Esiste tuttavia un problema, montato in vario modo lungo il Novecento che mette in discussione (in realtà nega risolutamente) non tanto le ‘premesse’ o lo stesso ‘teorema’ sopra indicato, ma il fatto come tale: 

a) nessun abate Bertulfo sarebbe mai passato da Bismantova, semplicemente perché 

b) nessun abate Bertulfo sarebbe mai andato a Roma ad ottenere 

c) quello che mai esistette se non nella montagna di falsificazioni bobbiesi: la Bolla di Onorio I.


Di fatto già il Card. Mercati riconobbe nel 1921 nel suo articolo sul “Castrum Bismantum” che le critiche e le difficoltà storiografiche esposte dal Buzzi (co-editore del Codice Diplomatico di Bobbio insieme e dopo il Cipolla) erano “davvero impressionanti”, ma allora non esistevano un sacco di ‘dati’ ed elementi apparsi in seguito (soprattutto in campo diplomatistico) a dar ragione piena al Buzzi.

Ne emergono due le linee d’indagine sul tema Bertulfo-Bismantova:

- una più parziale (che devo continuare a seguire) per trovare ‘dove/quando’ fu inserita Bismantova nel racconto di Giona [quella da cui, in realtà ero partito],

- una più generale [quella che ora ho seguito] per dimostrare la falsità dell’esenzione bobiense, seguendo soprattutto le nuove ricerche diplomatistiche sul c.d. Liber diurnus di Bobbio che sarebbe servito come modello per creare la falsa Bolla di Onorio. La questione è ri-esplosa intorno alla “Storia della Diocesi di Piacenza”.

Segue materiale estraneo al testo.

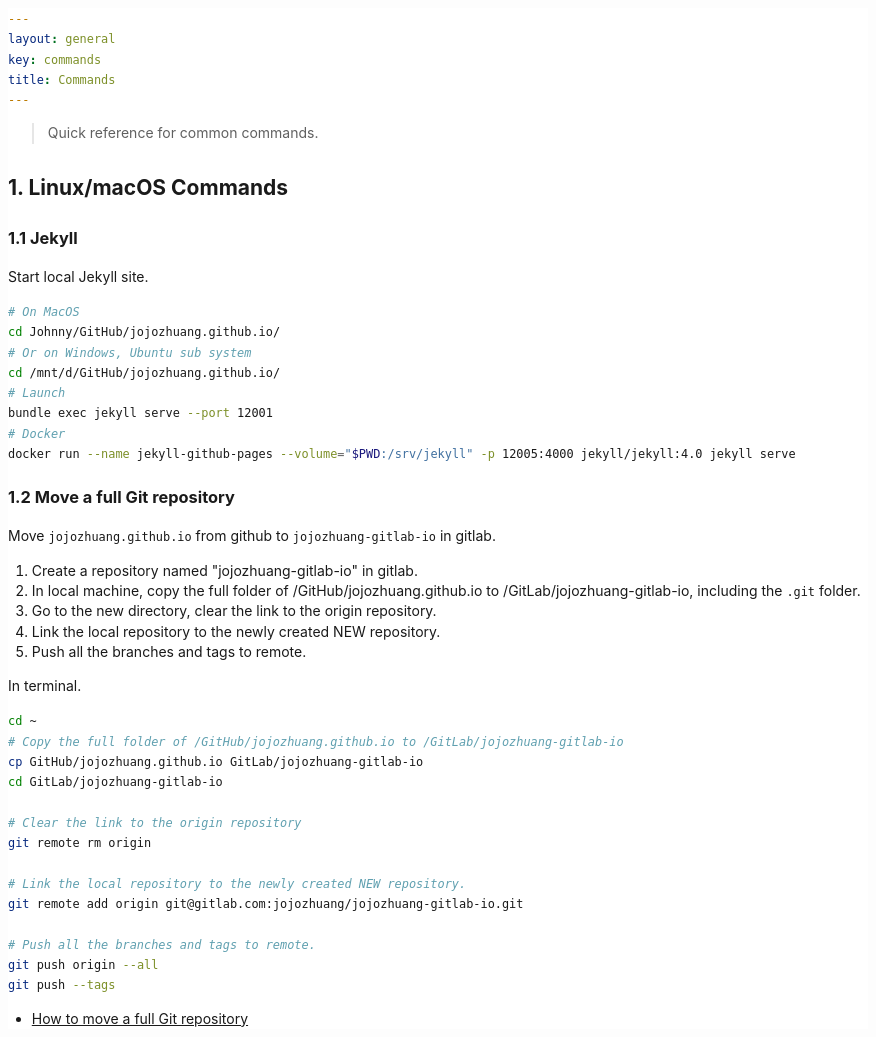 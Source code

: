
```yaml
---
layout: general
key: commands
title: Commands
---
```


> Quick reference for common commands.

## 1. Linux/macOS Commands
### 1.1 Jekyll
Start local Jekyll site.
```sh
# On MacOS
cd Johnny/GitHub/jojozhuang.github.io/
# Or on Windows, Ubuntu sub system
cd /mnt/d/GitHub/jojozhuang.github.io/
# Launch
bundle exec jekyll serve --port 12001
# Docker
docker run --name jekyll-github-pages --volume="$PWD:/srv/jekyll" -p 12005:4000 jekyll/jekyll:4.0 jekyll serve
```
### 1.2 Move a full Git repository
Move `jojozhuang.github.io` from github to `jojozhuang-gitlab-io` in gitlab.  
1) Create a repository named "jojozhuang-gitlab-io" in gitlab.  
2) In local machine, copy the full folder of /GitHub/jojozhuang.github.io to /GitLab/jojozhuang-gitlab-io, including the `.git` folder.  
3) Go to the new directory, clear the link to the origin repository.  
4) Link the local repository to the newly created NEW repository.  
5) Push all the branches and tags to remote.  

In terminal.
```sh
cd ~
# Copy the full folder of /GitHub/jojozhuang.github.io to /GitLab/jojozhuang-gitlab-io
cp GitHub/jojozhuang.github.io GitLab/jojozhuang-gitlab-io
cd GitLab/jojozhuang-gitlab-io

# Clear the link to the origin repository
git remote rm origin

# Link the local repository to the newly created NEW repository.  
git remote add origin git@gitlab.com:jojozhuang/jojozhuang-gitlab-io.git

# Push all the branches and tags to remote.
git push origin --all
git push --tags
```
* [How to move a full Git repository](https://www.atlassian.com/git/tutorials/git-move-repository)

Per faciltare la messa in chiaro della problematica si possono usare tre formule simboliche ispirate alla matematica:


B:B = B:L [se Bertulfo a Bismantova, allora Bismantova è longobarda], questa, però dipende da una premessa:

B:B = B:O [Bertulfo a Bismantova, se Bertulfo da Onorio], anche questa, però a sua volta ha una premessa necessaria:

B:O = O:D [Bertulfo da Onorio, se la bolla di Onorio deriva dal Liber diurnus]

ma il Liber Diurnus ad oggi si sa che ‘non esiste’ o comunque non è quello posseduto –guardacaso– a Bobbio ed a Nonantola.


Questo genere di vicende mi interessa particolarmente all’interno delle ricerche più globali sul Limes bizantino il quale però sta evolvendo verso un’ipotesi un po’ ardita ma sempre più concreta: non di un limes si trattò ma di una intera Provincia: quella, fondamentalmente, che Paolo diacono chiamò delle “Alpes Appenninæ”, compresa tra la Valle del Bidente (tra Forlimpopoli ed Arezzo) ed il  crinale ad est del Trebbia, di cui parlarono già intorno agli anni ’30 del Novecento sia il Sorbelli (1934) che lo Schneider (1924).

Per dare corpo a questo territorio unitario è necessario eliminare via via tutte le possibili istanze di discontinuità in direzione nord-sud, come sono gli attraversamenti trans-appenninici che, di fatto, si riducono solo a due:

1) Bismantiva-Cerreto/Pradarena e 2) Passo della Cisa… a cui mi dedicherò in futuro.